Work to be completed –
Exactly as written, output the lines below starting from the first and ending with the line that contains "error via email.</span></span>"; omit pictures.

#### Data provided ####

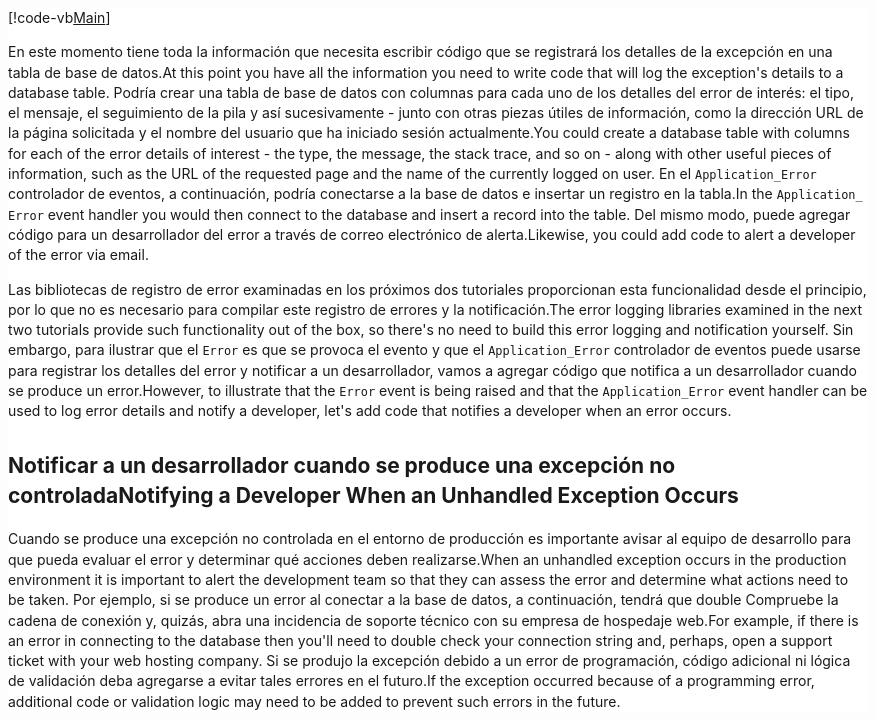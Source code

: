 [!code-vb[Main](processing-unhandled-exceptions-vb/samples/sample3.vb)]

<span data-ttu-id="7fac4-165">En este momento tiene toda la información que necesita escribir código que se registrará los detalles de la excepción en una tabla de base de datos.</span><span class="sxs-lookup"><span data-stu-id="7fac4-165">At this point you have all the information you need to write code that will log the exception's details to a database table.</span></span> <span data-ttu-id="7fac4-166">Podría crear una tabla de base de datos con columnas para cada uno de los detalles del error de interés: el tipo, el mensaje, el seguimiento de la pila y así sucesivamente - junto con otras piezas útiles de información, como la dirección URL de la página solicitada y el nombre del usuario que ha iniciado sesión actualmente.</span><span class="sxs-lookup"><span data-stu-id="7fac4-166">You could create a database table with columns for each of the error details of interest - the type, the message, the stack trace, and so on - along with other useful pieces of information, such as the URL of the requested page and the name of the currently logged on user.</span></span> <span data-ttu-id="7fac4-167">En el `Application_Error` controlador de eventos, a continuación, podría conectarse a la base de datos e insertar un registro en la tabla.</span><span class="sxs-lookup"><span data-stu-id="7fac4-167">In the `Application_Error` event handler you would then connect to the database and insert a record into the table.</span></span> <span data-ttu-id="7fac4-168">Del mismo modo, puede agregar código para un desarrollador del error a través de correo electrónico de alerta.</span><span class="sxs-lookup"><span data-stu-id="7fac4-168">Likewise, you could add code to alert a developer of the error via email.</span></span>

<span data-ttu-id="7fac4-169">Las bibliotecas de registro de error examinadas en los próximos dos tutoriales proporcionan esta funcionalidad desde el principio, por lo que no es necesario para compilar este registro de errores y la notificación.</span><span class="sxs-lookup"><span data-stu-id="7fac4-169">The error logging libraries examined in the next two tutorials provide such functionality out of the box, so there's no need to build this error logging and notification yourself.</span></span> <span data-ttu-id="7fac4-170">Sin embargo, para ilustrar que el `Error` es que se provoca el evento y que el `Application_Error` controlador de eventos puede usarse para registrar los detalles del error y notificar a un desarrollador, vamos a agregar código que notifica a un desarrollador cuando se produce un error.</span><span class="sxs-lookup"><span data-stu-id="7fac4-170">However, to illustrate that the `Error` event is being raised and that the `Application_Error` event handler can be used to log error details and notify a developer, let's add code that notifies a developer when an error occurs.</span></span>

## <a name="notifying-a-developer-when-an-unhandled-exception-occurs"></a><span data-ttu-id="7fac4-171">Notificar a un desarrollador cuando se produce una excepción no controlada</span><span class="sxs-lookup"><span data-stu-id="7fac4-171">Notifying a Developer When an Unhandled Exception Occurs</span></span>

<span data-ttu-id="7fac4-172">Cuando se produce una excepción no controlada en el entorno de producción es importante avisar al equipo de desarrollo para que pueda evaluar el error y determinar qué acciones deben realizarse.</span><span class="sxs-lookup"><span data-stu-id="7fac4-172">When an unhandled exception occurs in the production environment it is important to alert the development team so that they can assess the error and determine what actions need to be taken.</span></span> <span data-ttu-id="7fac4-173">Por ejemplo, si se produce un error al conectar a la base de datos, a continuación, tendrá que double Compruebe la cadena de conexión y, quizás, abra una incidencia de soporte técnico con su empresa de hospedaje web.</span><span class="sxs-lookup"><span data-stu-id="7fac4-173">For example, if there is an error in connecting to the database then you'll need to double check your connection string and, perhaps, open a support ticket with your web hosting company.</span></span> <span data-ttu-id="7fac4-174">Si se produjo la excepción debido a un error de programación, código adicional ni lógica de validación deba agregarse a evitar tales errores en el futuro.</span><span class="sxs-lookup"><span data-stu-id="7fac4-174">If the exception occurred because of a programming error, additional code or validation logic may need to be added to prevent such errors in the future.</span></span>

####

Answer section –
Source code

: [!code-vb[Main](processing-unhandled-exceptions-vb/samples/sample3.vb)]

<span data-ttu-id="7fac4-165">En este momento tiene toda la información que necesita escribir código que se registrará los detalles de la excepción en una tabla de base de datos.</span><span class="sxs-lookup"><span data-stu-id="7fac4-165">At this point you have all the information you need to write code that will log the exception's details to a database table.</span></span> <span data-ttu-id="7fac4-166">Podría crear una tabla de base de datos con columnas para cada uno de los detalles del error de interés: el tipo, el mensaje, el seguimiento de la pila y así sucesivamente - junto con otras piezas útiles de información, como la dirección URL de la página solicitada y el nombre del usuario que ha iniciado sesión actualmente.</span><span class="sxs-lookup"><span data-stu-id="7fac4-166">You could create a database table with columns for each of the error details of interest - the type, the message, the stack trace, and so on - along with other useful pieces of information, such as the URL of the requested page and the name of the currently logged on user.</span></span> <span data-ttu-id="7fac4-167">En el `Application_Error` controlador de eventos, a continuación, podría conectarse a la base de datos e insertar un registro en la tabla.</span><span class="sxs-lookup"><span data-stu-id="7fac4-167">In the `Application_Error` event handler you would then connect to the database and insert a record into the table.</span></span> <span data-ttu-id="7fac4-168">Del mismo modo, puede agregar código para un desarrollador del error a través de correo electrónico de alerta.</span><span class="sxs-lookup"><span data-stu-id="7fac4-168">Likewise, you could add code to alert a developer of the error via email.</span></span>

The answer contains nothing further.